Exercise description:
Gather, from the data below, each line in which the word "concentration" occurs.

Records for processing:
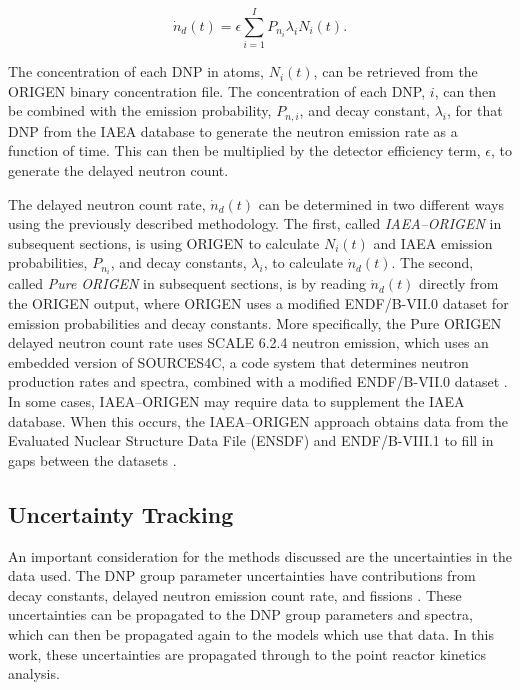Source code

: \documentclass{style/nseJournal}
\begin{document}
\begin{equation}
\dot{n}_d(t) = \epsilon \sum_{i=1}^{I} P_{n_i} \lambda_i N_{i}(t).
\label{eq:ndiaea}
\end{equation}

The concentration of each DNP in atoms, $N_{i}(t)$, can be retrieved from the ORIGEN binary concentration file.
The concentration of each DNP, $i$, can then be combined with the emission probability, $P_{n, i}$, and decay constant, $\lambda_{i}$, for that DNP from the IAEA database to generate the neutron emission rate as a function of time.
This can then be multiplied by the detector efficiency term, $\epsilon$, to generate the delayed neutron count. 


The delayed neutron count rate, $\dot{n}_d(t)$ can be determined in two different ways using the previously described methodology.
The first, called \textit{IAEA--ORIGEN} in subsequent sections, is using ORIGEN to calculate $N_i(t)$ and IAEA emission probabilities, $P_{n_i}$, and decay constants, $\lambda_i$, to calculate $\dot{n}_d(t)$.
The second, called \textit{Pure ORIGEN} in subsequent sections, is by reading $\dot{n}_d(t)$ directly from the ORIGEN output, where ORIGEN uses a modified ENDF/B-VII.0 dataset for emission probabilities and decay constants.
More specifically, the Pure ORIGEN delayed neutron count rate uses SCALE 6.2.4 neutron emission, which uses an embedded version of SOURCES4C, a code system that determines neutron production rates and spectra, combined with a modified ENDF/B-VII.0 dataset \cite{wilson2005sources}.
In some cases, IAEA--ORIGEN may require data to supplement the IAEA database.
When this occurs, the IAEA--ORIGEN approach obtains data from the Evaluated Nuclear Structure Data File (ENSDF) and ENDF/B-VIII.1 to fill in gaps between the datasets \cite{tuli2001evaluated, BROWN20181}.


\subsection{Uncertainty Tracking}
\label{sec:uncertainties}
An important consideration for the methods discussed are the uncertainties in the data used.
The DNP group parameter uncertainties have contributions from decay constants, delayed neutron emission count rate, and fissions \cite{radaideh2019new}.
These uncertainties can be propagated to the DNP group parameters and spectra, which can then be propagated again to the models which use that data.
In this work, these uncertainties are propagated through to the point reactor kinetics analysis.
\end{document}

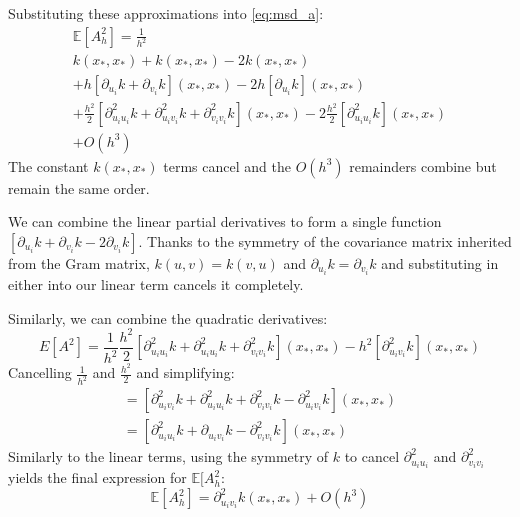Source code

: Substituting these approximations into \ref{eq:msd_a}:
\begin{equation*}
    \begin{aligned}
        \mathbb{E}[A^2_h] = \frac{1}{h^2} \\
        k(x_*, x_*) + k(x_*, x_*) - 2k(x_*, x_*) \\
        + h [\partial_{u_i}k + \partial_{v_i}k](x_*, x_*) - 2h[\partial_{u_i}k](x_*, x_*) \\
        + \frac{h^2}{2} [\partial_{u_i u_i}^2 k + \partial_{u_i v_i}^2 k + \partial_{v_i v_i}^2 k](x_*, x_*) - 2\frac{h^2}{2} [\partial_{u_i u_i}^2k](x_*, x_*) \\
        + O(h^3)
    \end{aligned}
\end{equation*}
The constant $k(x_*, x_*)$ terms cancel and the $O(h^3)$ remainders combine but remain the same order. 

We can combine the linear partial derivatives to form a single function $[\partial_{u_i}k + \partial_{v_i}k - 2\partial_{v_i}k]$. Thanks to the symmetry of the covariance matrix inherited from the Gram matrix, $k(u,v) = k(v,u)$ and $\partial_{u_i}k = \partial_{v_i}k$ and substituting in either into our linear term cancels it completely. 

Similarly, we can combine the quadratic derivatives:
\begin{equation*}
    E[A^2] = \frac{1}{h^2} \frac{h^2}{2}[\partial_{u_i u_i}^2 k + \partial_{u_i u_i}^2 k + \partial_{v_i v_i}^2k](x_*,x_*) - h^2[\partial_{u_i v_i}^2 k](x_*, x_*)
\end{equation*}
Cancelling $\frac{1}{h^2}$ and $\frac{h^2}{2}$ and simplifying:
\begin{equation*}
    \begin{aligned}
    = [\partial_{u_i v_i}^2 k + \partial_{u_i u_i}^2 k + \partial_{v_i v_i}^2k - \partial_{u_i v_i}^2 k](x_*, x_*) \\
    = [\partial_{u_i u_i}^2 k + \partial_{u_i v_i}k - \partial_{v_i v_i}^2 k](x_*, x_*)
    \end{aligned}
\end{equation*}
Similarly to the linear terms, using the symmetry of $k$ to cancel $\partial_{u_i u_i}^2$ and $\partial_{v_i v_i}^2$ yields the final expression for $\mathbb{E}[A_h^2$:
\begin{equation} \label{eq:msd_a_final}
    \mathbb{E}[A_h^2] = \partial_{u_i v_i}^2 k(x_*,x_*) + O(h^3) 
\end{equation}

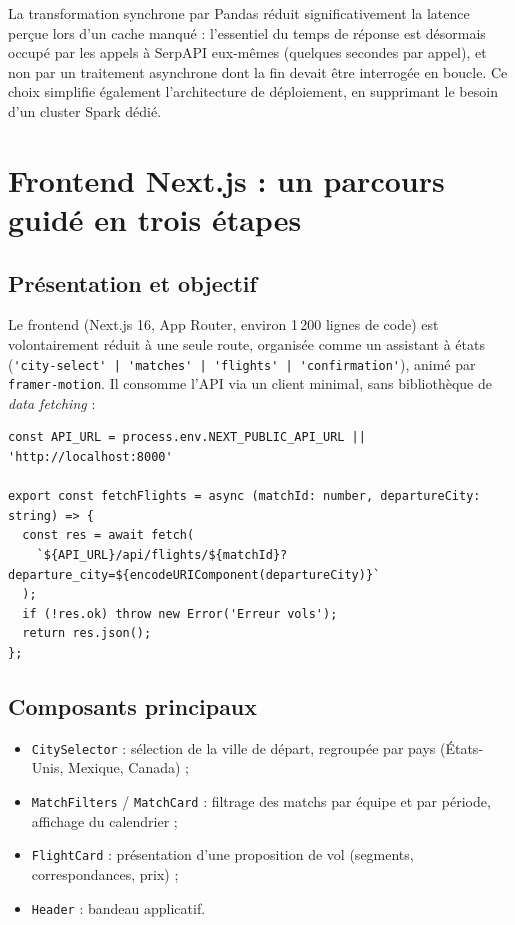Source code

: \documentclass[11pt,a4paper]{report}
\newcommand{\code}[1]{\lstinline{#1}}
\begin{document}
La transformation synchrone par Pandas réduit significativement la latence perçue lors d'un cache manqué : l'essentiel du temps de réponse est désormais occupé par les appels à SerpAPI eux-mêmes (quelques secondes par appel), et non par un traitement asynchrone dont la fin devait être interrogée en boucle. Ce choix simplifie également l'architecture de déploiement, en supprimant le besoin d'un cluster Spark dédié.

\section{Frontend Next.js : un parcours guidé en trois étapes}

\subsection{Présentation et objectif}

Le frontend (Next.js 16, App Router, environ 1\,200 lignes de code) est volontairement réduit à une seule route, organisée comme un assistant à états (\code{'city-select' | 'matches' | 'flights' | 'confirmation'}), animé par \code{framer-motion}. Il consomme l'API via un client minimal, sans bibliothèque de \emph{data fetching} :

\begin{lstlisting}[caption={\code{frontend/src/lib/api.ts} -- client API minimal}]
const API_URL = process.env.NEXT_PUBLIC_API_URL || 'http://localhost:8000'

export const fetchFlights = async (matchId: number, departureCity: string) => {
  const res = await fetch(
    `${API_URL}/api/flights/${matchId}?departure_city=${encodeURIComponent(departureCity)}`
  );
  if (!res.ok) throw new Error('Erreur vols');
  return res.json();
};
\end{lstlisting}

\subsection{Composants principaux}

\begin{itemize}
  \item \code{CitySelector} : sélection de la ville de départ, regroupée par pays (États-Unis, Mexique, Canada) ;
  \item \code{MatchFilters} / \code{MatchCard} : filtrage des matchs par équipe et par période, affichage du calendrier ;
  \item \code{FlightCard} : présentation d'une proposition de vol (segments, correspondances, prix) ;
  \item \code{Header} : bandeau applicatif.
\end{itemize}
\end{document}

Solved problem:
The concentration of each DNP in atoms, $N_{i}(t)$, can be retrieved from the ORIGEN binary concentration file.
The concentration of each DNP, $i$, can then be combined with the emission probability, $P_{n, i}$, and decay constant, $\lambda_{i}$, for that DNP from the IAEA database to generate the neutron emission rate as a function of time.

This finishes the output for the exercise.